# EXERCISE DESCRIPTION
The required copy runs from the first line of the material through the line containing "q_n + \left[(1-\Theta)", exactly as written and without pictures.

# DATA TO EXAMINE
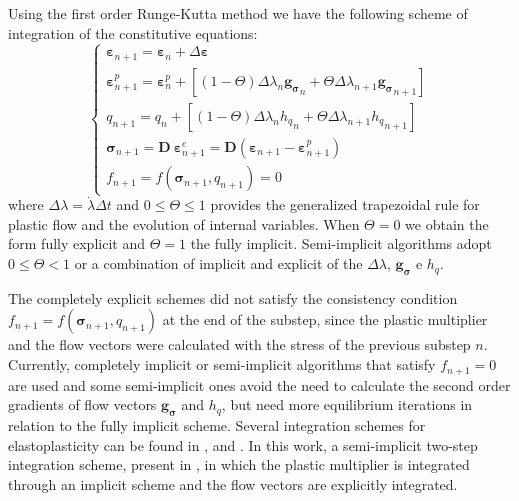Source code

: \documentclass[Journal,letterpaper]{ascelike-new}
\newcommand{\Dsdee}{\boldsymbol{D}}
\newcommand{\hl}{{h_q}}
\newcommand{\dgds}{\boldsymbol{g_\sigma}}
\newcommand{\strain}{\boldsymbol{\varepsilon}}
\newcommand{\stress}{\boldsymbol{\sigma}}
\begin{document}
Using the first order Runge-Kutta method we have the following scheme of integration of the constitutive equations:
\begin{equation}
	\label{eq:esquema_int_constitutiva_ep}
	\left\{
\begin{array}{lcl}
	\strain_{n+1} = \strain_n + \Delta \strain \\
	\strain_{n+1}^p = \strain_n^p + \left[(1-\Theta) \Delta \lambda_n \dgds_n + \Theta \Delta \lambda_{n+1} \dgds_{n+1}\right] \\
	q_{n+1} = q_n + \left[(1-\Theta) \Delta \lambda_n \hl_n + \Theta \Delta \lambda_{n+1} \hl_{n+1}\right] \\	
	\stress_{n+1} = \Dsdee~\strain_{n+1}^e = \Dsdee( \strain_{n+1} - \strain_{n+1}^p) \\
	f_{n+1} = f(\stress_{n+1},q_{n+1}) = 0		
\end{array}
\right.
\end{equation}
where $\Delta \lambda = \dot\lambda\Delta t$ and $0 \leq \Theta \leq 1$ provides the generalized trapezoidal rule for  plastic flow and the evolution of internal variables. When $\Theta = 0$ we obtain the form fully explicit and $\Theta = 1$ the fully implicit. Semi-implicit algorithms adopt $0 \leq \Theta < 1$ or a combination of implicit and explicit of the $\Delta \lambda$, $\dgds$ e $\hl$. 

The completely explicit schemes did not satisfy the consistency condition $f_{n+1}=f(\stress_{n+1},q_{n+1})$ at the end of the substep, since the plastic multiplier and the flow vectors were calculated with the stress of the previous substep $n$. Currently, completely implicit or semi-implicit algorithms that satisfy $f_{n+1} = 0$ are used and some semi-implicit ones avoid the need to calculate the second order gradients of flow vectors $\dgds$ and $\hl$, but need more equilibrium iterations in relation to the fully implicit scheme. Several integration schemes for elastoplasticity can be found in ,  and . In this work, a semi-implicit two-step integration scheme, present in , in which the plastic multiplier is integrated through an implicit scheme and the flow vectors are explicitly integrated.
\end{document}
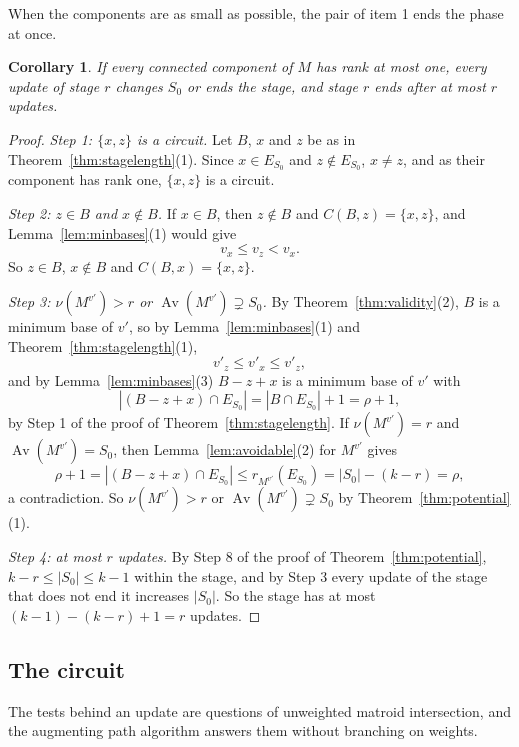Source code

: \documentclass[11pt]{article}
\newtheorem{corollary}[theorem]{Corollary}
\newcommand{\Av}{\operatorname{Av}}
\begin{document}
When the components are as small as possible, the pair of item 1 ends the phase at
once.

\begin{corollary}
\label{cor:rankone}
If every connected component of $M$ has rank at most one, every update of stage $r$
changes $S_0$ or ends the stage, and stage $r$ ends after at most $r$ updates.
\end{corollary}

\begin{proof}
\emph{Step 1: $\{x,z\}$ is a circuit.}  Let $B$, $x$ and $z$ be as in
Theorem~\ref{thm:stagelength}(1).  Since $x\in E_{S_0}$ and $z\notin E_{S_0}$, $x\ne z$, and
as their component has rank one, $\{x,z\}$ is a circuit.

\emph{Step 2: $z\in B$ and $x\notin B$.}  If $x\in B$, then $z\notin B$ and $C(B,z)=\{x,z\}$, and
Lemma~\ref{lem:minbases}(1) would give
\[
  v_x\le v_z<v_x.
\]
So $z\in B$, $x\notin B$ and $C(B,x)=\{x,z\}$.

\emph{Step 3: $\nu(M^{v'})>r$ or $\Av(M^{v'})\supsetneq S_0$.}  By Theorem~\ref{thm:validity}(2), $B$ is a minimum base
of $v'$, so by Lemma~\ref{lem:minbases}(1) and Theorem~\ref{thm:stagelength}(1),
\[
  v'_z\le v'_x\le v'_z,
\]
and by Lemma~\ref{lem:minbases}(3) $B-z+x$ is a minimum base of $v'$ with
\[
  |(B-z+x)\cap E_{S_0}|=|B\cap E_{S_0}|+1=\rho+1,
\]
by Step 1 of the proof of Theorem~\ref{thm:stagelength}.  If $\nu(M^{v'})=r$ and
$\Av(M^{v'})=S_0$, then Lemma~\ref{lem:avoidable}(2) for $M^{v'}$ gives
\[
  \rho+1=|(B-z+x)\cap E_{S_0}|\le r_{M^{v'}}(E_{S_0})=|S_0|-(k-r)=\rho,
\]
a contradiction.  So $\nu(M^{v'})>r$ or $\Av(M^{v'})\supsetneq S_0$ by
Theorem~\ref{thm:potential}(1).

\emph{Step 4: at most $r$ updates.}  By Step 8 of the proof of Theorem~\ref{thm:potential},
$k-r\le|S_0|\le k-1$ within the stage, and by Step 3 every update of the stage
that does not end it increases $|S_0|$.  So the stage has at most
$(k-1)-(k-r)+1=r$ updates.
\end{proof}

\subsection{The circuit}
\label{sec:circuit}

The tests behind an update are questions of unweighted matroid
intersection, and the augmenting path algorithm answers them without branching
on weights.
\end{document}
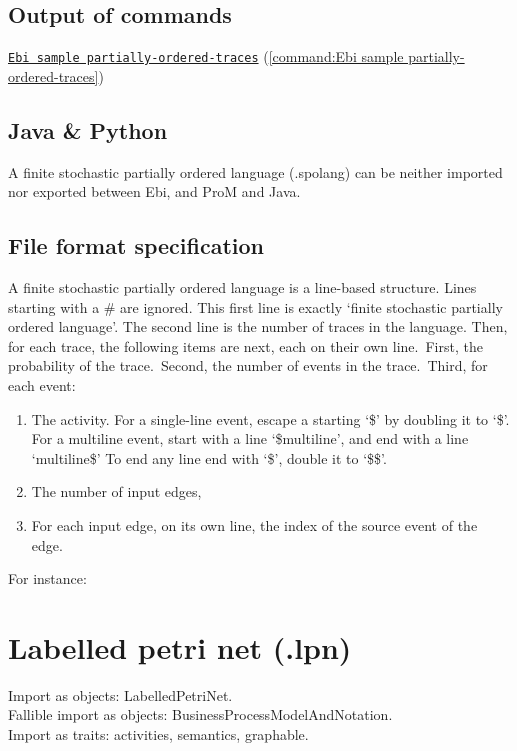 {\subsection*{Output of commands} \null\qquad\hyperref[command:Ebi sample partially-ordered-traces]{\texttt{Ebi sample partially-ordered-traces}} (\cref{command:Ebi sample partially-ordered-traces})
\subsection*{Java \& Python}
A finite stochastic partially ordered language (.spolang) can be neither imported nor exported between Ebi, and ProM and Java.
\subsection*{File format specification}A finite stochastic partially ordered language is a line-based structure. Lines starting with a \# are ignored.
    This first line is exactly `finite stochastic partially ordered language'.
    The second line is the number of traces in the language.
    Then, for each trace, the following items are next, each on their own line.\
    First, the probability of the trace.\
    Second, the number of events in the trace.\
    Third, for each event:
    \begin{enumerate}
    \item The activity.
    For a single-line event, escape a starting `\$' by doubling it to `\$'.
    For a multiline event, start with a line `\$multiline', and end with a line `multiline\$'
    To end any line end with `\$', double it to `\$\$'.
    \item The number of input edges,
    \item For each input edge, on its own line, the index of the source event of the edge.
    \end{enumerate}
    
    For instance:
    
\clearpage
\section{Labelled petri net (.lpn)}
\label{filehandler:labelled Petri net}
Import as objects: LabelledPetriNet.
\\Fallible import as objects: BusinessProcessModelAndNotation.
\\Import as traits: activities, semantics, graphable.
}
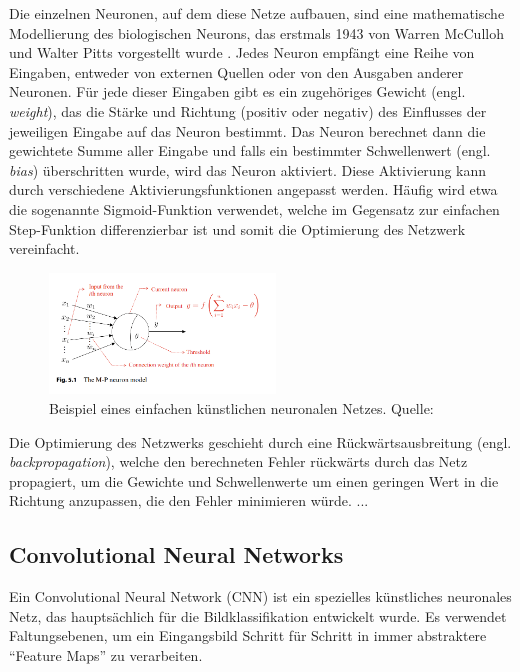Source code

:Die einzelnen Neuronen, auf dem diese Netze aufbauen, sind eine mathematische Modellierung des biologischen Neurons, das erstmals 1943 von Warren McCulloh und Walter Pitts vorgestellt wurde \parencite{Zhou2021}. Jedes Neuron empfängt eine Reihe von Eingaben, entweder von externen Quellen oder von den Ausgaben anderer Neuronen. Für jede dieser Eingaben gibt es ein zugehöriges Gewicht (engl. \textit{weight}), das die Stärke und Richtung (positiv oder negativ) des Einflusses der jeweiligen Eingabe auf das Neuron bestimmt. Das Neuron berechnet dann die gewichtete Summe aller Eingabe und falls ein bestimmter Schwellenwert (engl. \textit{bias}) überschritten wurde, wird das Neuron aktiviert. Diese Aktivierung kann durch verschiedene Aktivierungsfunktionen angepasst werden. Häufig wird etwa die sogenannte Sigmoid-Funktion verwendet, welche im Gegensatz zur einfachen Step-Funktion differenzierbar ist und somit die Optimierung des Netzwerk vereinfacht.

\begin{figure}[]
	\centering
	\includegraphics[width=6cm]{figure_neural_network.png}
	\caption{Beispiel eines einfachen künstlichen neuronalen Netzes. Quelle: \parencite{Zhou2021}}
\end{figure}

Die Optimierung des Netzwerks geschieht durch eine Rückwärtsausbreitung (engl. \textit{backpropagation}), welche den berechneten Fehler rückwärts durch das Netz propagiert, um die Gewichte und Schwellenwerte um einen geringen Wert in die Richtung anzupassen, die den Fehler minimieren würde. ...


\subsection{Convolutional Neural Networks} %

Ein Convolutional Neural Network (CNN) ist ein spezielles künstliches neuronales Netz, das hauptsächlich für die Bildklassifikation entwickelt wurde. Es verwendet Faltungsebenen, um ein Eingangsbild Schritt für Schritt in immer abstraktere “Feature Maps” zu verarbeiten.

# ANSWER
Source code

: \documentclass[Journal,letterpaper]{ascelike-new}
\newcommand{\Dsdee}{\boldsymbol{D}}
\newcommand{\hl}{{h_q}}
\newcommand{\dgds}{\boldsymbol{g_\sigma}}
\newcommand{\strain}{\boldsymbol{\varepsilon}}
\newcommand{\stress}{\boldsymbol{\sigma}}
\begin{document}
Using the first order Runge-Kutta method we have the following scheme of integration of the constitutive equations:
\begin{equation}
	\label{eq:esquema_int_constitutiva_ep}
	\left\{
\begin{array}{lcl}
	\strain_{n+1} = \strain_n + \Delta \strain \\
	\strain_{n+1}^p = \strain_n^p + \left[(1-\Theta) \Delta \lambda_n \dgds_n + \Theta \Delta \lambda_{n+1} \dgds_{n+1}\right] \\
	q_{n+1} = q_n + \left[(1-\Theta) \Delta \lambda_n \hl_n + \Theta \Delta \lambda_{n+1} \hl_{n+1}\right] \\	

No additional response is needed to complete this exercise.